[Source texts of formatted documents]
=== Begin Enclosure ===

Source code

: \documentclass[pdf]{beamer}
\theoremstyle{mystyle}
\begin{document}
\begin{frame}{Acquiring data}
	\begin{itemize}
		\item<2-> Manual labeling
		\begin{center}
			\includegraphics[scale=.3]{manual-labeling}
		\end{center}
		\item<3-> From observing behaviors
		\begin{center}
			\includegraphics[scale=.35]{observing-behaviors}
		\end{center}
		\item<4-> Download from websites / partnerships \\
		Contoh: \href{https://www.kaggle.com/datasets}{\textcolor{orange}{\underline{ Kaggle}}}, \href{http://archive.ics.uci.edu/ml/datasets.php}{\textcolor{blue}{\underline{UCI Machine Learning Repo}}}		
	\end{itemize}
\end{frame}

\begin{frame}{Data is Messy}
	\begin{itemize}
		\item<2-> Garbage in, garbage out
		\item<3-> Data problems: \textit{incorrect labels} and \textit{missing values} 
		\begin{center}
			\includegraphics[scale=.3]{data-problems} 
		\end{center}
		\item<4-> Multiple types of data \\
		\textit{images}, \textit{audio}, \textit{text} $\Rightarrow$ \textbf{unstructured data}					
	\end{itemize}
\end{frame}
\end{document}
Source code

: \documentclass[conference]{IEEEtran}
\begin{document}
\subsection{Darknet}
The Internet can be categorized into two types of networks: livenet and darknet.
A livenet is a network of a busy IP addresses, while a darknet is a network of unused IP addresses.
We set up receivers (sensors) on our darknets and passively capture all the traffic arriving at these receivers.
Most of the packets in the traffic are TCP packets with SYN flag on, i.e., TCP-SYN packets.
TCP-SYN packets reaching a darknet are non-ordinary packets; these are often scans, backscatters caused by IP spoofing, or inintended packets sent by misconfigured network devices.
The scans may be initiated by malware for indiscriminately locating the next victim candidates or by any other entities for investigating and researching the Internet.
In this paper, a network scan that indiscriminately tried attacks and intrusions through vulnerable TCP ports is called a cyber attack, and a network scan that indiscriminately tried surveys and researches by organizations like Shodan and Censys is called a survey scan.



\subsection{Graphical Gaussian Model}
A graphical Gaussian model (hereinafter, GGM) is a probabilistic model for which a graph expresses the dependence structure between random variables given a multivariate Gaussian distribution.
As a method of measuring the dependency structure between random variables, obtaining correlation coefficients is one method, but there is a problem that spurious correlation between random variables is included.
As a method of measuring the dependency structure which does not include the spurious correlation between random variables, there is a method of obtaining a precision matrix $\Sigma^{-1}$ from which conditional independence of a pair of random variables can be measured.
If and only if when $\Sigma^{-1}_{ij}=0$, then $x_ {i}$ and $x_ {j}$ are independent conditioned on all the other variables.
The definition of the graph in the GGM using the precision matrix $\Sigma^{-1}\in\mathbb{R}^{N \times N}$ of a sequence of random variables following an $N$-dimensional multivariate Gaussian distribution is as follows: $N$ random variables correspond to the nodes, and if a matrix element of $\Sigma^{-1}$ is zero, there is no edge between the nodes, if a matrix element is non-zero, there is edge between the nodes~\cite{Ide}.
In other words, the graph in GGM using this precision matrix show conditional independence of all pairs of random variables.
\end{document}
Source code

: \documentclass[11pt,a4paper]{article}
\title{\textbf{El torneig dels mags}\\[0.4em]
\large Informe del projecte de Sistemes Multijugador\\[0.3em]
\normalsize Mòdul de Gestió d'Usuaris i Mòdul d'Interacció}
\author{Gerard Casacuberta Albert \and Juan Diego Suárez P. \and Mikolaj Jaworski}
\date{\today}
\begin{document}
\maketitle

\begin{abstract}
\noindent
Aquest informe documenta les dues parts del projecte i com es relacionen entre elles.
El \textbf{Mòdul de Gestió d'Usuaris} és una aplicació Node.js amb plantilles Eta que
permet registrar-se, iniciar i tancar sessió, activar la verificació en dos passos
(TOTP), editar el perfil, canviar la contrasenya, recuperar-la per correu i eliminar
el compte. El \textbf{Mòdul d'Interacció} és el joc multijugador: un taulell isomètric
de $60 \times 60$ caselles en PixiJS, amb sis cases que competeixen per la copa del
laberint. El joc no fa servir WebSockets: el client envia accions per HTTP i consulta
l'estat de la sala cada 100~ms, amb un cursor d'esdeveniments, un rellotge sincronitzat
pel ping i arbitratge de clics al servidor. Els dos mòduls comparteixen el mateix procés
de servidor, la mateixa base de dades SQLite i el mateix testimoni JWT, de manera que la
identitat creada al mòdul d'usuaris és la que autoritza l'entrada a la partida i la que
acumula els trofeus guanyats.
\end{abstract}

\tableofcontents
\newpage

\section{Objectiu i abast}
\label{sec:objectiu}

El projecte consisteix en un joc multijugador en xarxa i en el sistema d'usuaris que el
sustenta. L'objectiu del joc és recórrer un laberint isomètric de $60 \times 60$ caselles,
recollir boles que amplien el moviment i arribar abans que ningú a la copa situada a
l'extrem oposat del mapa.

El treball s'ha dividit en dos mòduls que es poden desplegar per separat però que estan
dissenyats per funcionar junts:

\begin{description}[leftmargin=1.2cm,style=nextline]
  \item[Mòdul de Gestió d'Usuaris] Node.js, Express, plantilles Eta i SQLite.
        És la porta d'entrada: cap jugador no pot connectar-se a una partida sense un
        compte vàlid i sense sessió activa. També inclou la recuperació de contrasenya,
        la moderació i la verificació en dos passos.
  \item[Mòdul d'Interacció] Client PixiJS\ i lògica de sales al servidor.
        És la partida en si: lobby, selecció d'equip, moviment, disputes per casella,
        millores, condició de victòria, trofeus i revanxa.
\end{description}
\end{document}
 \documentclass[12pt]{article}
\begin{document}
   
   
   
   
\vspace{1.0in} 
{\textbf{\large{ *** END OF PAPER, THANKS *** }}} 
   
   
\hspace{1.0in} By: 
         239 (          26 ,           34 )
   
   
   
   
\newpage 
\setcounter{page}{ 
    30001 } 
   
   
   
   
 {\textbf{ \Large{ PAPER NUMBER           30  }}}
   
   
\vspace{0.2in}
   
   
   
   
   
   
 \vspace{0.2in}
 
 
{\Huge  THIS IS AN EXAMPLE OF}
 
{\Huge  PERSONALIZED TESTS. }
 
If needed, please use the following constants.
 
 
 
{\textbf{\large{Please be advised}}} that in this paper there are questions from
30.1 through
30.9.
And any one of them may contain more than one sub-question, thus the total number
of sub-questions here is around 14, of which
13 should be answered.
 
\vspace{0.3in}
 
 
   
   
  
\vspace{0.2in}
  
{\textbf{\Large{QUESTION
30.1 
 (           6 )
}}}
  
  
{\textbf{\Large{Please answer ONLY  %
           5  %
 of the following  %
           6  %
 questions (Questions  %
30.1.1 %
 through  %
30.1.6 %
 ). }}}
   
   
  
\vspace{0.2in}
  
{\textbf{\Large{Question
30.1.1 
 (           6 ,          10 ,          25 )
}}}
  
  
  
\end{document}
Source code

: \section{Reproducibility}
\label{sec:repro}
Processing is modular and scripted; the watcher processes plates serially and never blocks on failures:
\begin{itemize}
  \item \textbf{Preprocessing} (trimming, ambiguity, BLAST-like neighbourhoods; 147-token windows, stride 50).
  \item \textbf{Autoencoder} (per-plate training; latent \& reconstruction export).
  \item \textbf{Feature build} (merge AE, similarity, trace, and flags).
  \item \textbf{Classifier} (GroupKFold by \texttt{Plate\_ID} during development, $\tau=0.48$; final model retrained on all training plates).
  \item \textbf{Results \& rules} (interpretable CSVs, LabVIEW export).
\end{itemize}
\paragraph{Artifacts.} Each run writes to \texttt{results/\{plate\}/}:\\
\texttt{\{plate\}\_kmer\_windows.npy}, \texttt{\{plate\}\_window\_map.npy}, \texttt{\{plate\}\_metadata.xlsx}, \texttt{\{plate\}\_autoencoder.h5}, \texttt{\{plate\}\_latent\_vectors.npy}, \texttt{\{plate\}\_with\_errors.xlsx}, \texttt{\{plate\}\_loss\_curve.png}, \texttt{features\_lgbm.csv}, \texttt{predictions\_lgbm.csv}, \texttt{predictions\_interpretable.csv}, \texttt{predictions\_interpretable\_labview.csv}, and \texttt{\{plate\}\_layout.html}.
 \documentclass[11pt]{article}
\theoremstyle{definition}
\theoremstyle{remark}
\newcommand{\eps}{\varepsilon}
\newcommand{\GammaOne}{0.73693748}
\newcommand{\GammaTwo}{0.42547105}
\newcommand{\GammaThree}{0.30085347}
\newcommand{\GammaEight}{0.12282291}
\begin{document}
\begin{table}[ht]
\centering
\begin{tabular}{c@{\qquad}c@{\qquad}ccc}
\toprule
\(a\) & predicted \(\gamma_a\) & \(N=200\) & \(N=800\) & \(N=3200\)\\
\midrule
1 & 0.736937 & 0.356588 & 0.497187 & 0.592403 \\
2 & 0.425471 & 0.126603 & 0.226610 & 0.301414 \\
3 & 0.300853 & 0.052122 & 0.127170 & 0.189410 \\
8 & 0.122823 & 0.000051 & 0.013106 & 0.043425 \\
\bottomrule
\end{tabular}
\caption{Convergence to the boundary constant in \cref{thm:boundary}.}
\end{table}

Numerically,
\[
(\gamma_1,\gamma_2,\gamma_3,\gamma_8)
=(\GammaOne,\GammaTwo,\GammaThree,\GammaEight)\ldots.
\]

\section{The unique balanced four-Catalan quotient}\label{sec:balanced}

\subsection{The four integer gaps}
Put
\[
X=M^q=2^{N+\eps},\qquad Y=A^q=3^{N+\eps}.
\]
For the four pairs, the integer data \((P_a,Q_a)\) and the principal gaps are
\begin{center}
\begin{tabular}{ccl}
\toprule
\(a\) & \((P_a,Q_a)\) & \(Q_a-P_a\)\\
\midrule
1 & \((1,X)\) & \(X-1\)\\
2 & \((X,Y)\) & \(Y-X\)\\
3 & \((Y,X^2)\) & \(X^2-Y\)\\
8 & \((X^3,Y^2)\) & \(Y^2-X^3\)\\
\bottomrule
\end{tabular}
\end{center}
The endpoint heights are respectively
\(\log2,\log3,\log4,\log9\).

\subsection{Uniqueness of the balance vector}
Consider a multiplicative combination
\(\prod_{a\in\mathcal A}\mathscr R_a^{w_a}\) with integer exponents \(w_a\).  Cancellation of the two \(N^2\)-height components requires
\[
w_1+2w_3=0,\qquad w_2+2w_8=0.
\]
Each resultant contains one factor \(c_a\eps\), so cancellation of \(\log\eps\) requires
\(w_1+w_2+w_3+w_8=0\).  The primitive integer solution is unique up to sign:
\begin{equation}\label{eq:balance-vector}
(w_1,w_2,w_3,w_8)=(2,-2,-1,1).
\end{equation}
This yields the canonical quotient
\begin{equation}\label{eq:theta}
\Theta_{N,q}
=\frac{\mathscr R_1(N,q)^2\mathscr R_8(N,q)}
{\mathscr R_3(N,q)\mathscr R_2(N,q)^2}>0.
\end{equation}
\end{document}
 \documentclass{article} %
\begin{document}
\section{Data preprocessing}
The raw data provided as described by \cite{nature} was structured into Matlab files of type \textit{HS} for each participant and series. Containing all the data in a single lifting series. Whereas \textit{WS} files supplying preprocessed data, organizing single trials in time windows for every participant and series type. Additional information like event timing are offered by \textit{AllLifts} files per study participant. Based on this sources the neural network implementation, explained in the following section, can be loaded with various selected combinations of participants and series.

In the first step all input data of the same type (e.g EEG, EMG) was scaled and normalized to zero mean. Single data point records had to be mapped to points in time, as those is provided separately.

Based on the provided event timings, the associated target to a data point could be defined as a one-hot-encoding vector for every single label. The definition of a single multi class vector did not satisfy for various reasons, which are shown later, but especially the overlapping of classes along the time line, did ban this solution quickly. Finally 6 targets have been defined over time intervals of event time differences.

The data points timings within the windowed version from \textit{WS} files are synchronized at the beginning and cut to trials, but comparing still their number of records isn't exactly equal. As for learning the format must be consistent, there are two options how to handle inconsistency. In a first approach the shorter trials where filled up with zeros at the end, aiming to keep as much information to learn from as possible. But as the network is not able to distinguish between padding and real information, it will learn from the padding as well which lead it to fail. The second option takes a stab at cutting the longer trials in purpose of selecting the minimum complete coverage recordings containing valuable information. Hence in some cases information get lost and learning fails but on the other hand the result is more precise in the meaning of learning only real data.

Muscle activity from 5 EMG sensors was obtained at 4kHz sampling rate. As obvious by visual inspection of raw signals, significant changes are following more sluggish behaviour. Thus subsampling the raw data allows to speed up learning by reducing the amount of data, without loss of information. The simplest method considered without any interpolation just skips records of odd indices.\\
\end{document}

=== End Enclosure ===

= Exercise description =
Find the lines above that contain the word "labeling" and copy each one.

= Solution =
		\item<2-> Manual labeling
			\includegraphics[scale=.3]{manual-labeling}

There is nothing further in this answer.